ADDITIONAL DATA AND INFORMATION
A review of the recorded radar data and the data recovered from the pilot's Garmin model 696 GPS (Global Positioning System) unit revealed that at the time the controller directed the pilot to turn right to a heading of 080 degrees, the airplane was descending through 9,000 feet and its groundspeed was about 210 mph. During the descent from 9,000 feet to 6,500 feet, the groundspeed of the airplane varied within the range of about 200 to 220 mph. Once the pilot leveled off at 6,500 feet, which he remained at for about 45 seconds, the airplane's groundspeed stabilized around 175 mph. The groundspeed then increased to around 190 mph as the pilot descended to around 6,000 feet, and once he leveled off about the 6,000 foot level, which he remained at for about 100 seconds, the airplane's airspeed gradually slowed to a range of about 160 to 165 mph. As the pilot passed abeam WULFE (the final approach fix), the airplane's groundspeed was 160 mph. As the pilot continued the approach the airplane's groundspeed did not stabilize, but instead began to steadily decrease so that it was 150 mph when about 3.0 miles from the runway, 130 mph when about 2.5 miles from the runway, 120 mph when about 1.5 miles from the runway, 100 mph when about 1.3 miles from the runway, 90 mph when about 1.0 miles from the runway, and 85 mph when about .85 of a mile from the runway.
The recorded data also showed that the pilot flew slightly through the localizer during his initial intercept (partially due to the late clearance by the controller), and then while correcting back to the localizer centerline, he flew through it a second time. During this second intercept attempt, he passed through the localizer centerline, and then proceeded on to a point where he would have been beyond the full-scale deflection of his Course Deviation Indicator (CDI).
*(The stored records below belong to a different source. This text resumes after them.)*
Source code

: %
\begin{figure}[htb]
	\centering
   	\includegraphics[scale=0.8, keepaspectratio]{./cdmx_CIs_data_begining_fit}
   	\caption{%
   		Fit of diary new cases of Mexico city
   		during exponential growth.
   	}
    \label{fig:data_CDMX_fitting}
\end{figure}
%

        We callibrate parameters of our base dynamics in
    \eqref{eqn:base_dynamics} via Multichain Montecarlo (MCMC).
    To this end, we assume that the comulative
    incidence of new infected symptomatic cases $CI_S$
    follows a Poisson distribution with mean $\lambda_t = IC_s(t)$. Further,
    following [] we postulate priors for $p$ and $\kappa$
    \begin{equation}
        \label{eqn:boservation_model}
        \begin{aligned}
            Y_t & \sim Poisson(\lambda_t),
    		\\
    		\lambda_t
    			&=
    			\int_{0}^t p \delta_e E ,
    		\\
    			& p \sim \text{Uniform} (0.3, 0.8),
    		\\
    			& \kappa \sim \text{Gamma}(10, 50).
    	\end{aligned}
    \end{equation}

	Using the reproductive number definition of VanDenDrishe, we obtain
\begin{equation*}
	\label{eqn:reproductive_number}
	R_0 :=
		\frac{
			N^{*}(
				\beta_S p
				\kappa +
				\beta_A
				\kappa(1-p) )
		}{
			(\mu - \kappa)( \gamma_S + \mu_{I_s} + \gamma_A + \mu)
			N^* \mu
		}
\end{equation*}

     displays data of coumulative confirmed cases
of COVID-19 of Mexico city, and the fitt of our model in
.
Although he turned to a heading that would bring him back toward the localizer when he was about half way between WULFE and the runway, he remained in the full CDI deflection area until he was less than one-half mile from the impact site. At the one-half mile point, he started a turn back to the left in a manner consistent with an attempt to stabilize the airplane on the localizer as the CDI moved back off of the full scale deflection.
The recorded data also showed that the pilot descended about 100 feet below his assigned localizer intercept altitude of 6,000 feet (the controller advised the pilot of this deviation), and stayed below that altitude for about 45 seconds. He also descended below the decision height for the approach (4,673 feet) when he was approximately .8 of mile from the runway, and then continued to descend until he impacted the power pole.